The second most formative and informing part of experience and its interpretation, it seems to me, is place itself: the places where we stop awhile, where we plant ourselves, where we give ourselves to an environ and in which we give ourselves to others who are likewise stopping there. Like most older post-twentieth-century Americans, my husband Sam and I not only lived our years in several places, but also lived our free or wandering time in others. Each of those places seems to me to have been part of the pastiche of sensibilities and experiences that make any life story, and certainly have made mine.

As for the other categories, I trust they will be equally useful, if not quite so fraught with need for explanation or annotation. I hope even that some of them will be “fun” or a source of droll humor, if nothing else, for I have enjoyed using words sometimes to parry with life. Otherwise, the whole might have proved too much. I have enjoyed as well the opportunity from time to time to commemorate events and people that, almost without my playing scribe, were themselves poetry.

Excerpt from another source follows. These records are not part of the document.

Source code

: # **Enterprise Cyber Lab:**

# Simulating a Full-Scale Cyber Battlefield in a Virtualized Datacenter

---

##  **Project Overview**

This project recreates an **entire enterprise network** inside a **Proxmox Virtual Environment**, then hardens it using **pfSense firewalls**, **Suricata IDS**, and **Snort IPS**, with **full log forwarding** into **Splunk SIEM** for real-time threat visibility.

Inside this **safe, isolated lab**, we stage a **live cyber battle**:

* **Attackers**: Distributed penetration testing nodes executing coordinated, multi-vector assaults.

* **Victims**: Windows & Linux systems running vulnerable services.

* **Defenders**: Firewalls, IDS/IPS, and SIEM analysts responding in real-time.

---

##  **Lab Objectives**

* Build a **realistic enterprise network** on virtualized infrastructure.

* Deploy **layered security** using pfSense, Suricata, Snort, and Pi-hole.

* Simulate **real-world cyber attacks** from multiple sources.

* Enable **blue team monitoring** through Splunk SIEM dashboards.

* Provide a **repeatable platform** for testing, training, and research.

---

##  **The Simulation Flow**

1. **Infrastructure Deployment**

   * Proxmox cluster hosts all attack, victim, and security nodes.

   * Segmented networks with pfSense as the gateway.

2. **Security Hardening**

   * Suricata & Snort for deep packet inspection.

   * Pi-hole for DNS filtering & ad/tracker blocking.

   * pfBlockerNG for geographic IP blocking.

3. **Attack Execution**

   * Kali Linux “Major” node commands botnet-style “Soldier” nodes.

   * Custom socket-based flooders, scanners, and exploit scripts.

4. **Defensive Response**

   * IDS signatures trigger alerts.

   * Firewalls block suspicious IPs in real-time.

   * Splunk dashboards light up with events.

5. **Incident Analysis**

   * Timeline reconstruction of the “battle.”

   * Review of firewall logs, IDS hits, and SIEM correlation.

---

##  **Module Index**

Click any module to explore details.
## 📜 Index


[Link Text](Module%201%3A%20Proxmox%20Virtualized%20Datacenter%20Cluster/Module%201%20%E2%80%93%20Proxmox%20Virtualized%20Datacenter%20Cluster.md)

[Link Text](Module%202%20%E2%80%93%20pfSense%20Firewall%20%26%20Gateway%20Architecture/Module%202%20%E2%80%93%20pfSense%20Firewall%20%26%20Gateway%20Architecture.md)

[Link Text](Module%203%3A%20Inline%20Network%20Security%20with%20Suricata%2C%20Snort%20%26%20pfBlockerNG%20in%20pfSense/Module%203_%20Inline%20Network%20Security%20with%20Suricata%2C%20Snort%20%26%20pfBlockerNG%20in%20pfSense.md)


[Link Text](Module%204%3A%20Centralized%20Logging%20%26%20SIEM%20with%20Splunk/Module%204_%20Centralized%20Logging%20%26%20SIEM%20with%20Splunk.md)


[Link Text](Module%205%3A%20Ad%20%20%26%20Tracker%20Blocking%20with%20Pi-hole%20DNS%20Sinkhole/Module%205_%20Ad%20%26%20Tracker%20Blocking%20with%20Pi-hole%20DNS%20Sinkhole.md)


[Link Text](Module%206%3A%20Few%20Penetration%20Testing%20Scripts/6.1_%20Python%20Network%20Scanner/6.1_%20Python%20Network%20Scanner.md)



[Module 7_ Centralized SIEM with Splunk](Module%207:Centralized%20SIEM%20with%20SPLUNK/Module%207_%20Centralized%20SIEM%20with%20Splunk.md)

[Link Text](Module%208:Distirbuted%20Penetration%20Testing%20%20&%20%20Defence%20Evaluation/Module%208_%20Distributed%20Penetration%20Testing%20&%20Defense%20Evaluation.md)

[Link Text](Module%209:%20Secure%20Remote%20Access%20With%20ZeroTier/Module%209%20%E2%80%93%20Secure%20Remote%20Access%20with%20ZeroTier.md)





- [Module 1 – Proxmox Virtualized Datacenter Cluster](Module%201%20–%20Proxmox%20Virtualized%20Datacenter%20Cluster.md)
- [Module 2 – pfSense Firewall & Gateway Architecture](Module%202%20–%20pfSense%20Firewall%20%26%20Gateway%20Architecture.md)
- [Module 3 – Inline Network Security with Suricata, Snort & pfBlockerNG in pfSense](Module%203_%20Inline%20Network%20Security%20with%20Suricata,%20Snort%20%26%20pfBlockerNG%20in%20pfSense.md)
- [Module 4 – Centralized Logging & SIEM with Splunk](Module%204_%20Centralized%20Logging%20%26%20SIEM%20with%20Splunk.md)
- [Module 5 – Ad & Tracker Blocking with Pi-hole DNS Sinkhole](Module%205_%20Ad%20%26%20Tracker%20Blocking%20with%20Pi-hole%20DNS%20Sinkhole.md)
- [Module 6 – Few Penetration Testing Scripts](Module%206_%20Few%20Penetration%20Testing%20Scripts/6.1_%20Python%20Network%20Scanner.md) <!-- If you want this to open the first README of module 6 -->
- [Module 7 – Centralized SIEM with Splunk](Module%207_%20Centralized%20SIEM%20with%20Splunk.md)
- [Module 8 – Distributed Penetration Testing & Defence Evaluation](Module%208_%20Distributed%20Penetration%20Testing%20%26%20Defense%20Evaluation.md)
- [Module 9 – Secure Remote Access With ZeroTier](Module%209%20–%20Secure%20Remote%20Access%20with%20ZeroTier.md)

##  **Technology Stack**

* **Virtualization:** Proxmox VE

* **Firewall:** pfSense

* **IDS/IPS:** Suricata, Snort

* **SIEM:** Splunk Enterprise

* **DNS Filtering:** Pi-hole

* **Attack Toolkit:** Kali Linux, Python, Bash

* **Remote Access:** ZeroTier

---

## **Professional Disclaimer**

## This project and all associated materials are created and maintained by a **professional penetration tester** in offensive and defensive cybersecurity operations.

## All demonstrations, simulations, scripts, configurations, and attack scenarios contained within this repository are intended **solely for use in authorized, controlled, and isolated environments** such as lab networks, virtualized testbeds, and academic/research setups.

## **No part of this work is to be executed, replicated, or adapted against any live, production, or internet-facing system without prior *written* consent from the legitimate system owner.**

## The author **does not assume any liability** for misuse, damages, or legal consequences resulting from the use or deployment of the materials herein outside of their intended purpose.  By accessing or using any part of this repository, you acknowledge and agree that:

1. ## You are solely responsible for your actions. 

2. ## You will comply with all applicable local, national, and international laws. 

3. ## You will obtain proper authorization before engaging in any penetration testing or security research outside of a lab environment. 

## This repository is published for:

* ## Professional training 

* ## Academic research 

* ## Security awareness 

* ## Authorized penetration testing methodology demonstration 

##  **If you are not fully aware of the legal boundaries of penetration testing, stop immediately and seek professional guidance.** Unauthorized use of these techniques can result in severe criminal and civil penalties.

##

And last of all, sometimes some of us are blessed with a creative or writing partner whose affections and perceptions are not only sympathetic to one’s own, but also invigorating and instructive. Years ago I was so blessed by coming to know and write with Margaret Bartlum Ingraham. We have done a good deal of work together, some small bits of which are included here. Thus, when a piece is marked as “A Natalie Bartlum Poem,” it is of our work together, for my middle name is “Natalie,” and hers, obviously, “Bartlum.” I hope I am correct in saying that we both are, and have been, grateful for this sharing over these years.

As for the rest, I shall leave the “Endings” section to say what may yet be left to say. Certainly, as I conclude my eighty-plus years of life, for the grace of endings I am perhaps most grateful of all.